◆ What is required: Find the word "enthalten" in the data below and copy each line that holds it.

◆ The data:
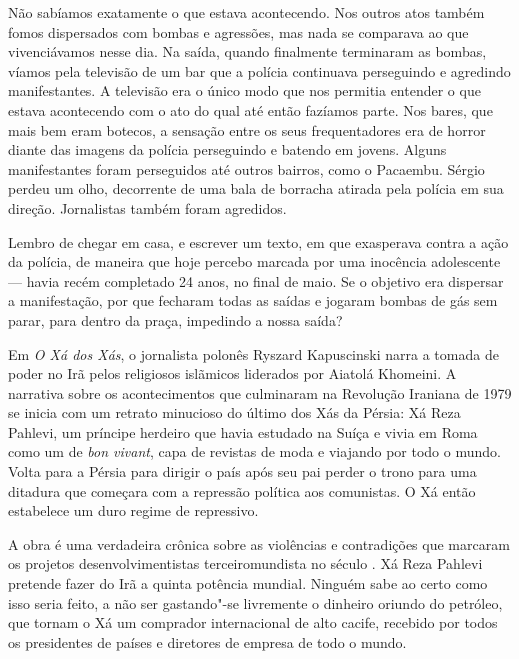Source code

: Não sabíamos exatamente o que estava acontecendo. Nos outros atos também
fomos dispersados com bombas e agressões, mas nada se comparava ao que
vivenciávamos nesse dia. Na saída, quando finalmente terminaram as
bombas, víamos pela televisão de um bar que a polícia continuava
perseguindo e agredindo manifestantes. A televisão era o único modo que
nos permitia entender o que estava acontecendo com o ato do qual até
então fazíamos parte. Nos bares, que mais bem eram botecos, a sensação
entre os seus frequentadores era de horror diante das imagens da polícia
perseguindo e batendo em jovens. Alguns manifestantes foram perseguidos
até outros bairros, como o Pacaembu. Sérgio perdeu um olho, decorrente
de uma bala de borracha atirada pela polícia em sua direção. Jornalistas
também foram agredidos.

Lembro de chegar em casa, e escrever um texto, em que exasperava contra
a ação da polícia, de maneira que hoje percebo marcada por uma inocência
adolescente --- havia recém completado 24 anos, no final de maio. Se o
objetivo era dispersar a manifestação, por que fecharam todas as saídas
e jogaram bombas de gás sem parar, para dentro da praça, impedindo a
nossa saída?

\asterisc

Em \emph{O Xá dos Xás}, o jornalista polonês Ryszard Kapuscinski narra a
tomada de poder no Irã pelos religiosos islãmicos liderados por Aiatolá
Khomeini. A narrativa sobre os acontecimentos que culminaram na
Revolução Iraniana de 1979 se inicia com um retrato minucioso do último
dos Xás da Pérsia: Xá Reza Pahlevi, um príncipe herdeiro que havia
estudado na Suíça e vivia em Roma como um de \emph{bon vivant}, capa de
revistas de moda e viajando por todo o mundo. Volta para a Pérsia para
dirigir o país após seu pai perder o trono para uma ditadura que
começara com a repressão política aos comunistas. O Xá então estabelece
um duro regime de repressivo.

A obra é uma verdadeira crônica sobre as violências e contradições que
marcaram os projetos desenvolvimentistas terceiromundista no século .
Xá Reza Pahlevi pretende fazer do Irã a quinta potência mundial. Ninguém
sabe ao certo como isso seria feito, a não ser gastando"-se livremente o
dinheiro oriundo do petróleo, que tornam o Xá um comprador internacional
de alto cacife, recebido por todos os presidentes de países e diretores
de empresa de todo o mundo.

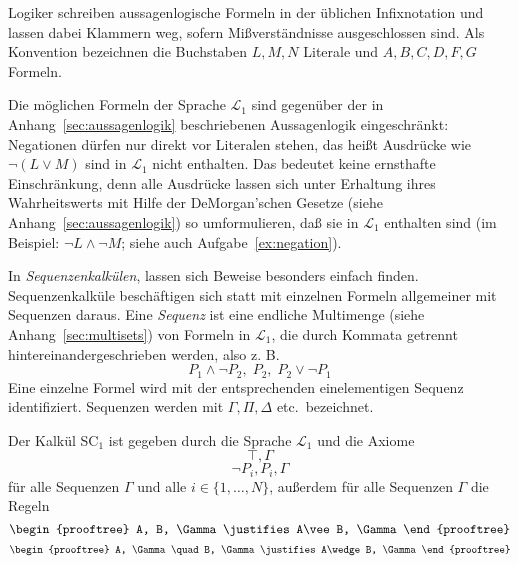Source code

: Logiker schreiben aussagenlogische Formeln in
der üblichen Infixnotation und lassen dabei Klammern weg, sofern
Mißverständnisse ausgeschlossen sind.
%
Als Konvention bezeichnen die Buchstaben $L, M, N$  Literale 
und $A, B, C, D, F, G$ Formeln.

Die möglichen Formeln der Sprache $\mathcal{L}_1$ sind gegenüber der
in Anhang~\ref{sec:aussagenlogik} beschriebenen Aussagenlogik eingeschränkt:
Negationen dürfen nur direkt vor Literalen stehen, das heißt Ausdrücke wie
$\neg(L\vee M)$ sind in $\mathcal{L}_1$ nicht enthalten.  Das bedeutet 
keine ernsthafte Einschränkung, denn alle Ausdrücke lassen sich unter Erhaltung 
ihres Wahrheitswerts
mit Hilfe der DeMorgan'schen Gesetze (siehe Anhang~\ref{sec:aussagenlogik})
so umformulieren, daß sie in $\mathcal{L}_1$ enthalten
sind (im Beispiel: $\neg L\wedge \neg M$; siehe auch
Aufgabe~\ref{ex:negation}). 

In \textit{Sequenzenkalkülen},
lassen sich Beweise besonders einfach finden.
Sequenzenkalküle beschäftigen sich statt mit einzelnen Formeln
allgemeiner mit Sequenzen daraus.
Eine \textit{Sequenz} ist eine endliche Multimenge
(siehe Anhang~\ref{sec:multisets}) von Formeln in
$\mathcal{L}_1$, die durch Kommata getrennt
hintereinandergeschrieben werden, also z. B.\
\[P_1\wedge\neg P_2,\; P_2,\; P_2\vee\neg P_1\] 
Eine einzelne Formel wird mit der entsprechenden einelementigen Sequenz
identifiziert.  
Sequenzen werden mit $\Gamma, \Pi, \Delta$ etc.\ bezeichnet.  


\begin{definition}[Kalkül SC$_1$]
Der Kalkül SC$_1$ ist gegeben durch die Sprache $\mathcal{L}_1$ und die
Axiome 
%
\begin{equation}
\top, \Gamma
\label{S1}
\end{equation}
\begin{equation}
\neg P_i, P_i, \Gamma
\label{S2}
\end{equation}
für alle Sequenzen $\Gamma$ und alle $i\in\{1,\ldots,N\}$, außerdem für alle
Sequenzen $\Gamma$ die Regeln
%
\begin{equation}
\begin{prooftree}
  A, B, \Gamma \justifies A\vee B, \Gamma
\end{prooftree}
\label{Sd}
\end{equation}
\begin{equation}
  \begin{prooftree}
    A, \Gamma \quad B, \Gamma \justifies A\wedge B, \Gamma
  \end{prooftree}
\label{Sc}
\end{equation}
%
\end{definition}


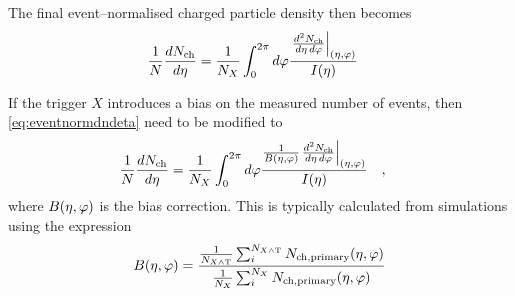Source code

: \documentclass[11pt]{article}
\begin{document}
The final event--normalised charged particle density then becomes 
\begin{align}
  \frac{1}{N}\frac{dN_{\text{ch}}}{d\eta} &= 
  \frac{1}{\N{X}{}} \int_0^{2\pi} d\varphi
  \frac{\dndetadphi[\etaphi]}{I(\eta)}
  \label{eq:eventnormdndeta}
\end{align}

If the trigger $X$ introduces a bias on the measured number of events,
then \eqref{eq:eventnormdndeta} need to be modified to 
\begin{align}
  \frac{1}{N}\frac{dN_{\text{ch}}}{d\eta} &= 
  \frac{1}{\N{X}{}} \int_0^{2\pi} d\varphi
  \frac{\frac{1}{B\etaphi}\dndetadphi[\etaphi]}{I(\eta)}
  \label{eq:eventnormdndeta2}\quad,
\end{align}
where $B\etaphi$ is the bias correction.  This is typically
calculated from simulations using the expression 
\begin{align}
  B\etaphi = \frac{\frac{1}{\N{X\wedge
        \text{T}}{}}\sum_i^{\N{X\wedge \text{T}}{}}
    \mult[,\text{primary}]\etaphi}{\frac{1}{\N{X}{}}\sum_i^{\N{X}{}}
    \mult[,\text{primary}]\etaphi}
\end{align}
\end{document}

◆ The answer:
$\neg(L\vee M)$ sind in $\mathcal{L}_1$ nicht enthalten.  Das bedeutet 
so umformulieren, daß sie in $\mathcal{L}_1$ enthalten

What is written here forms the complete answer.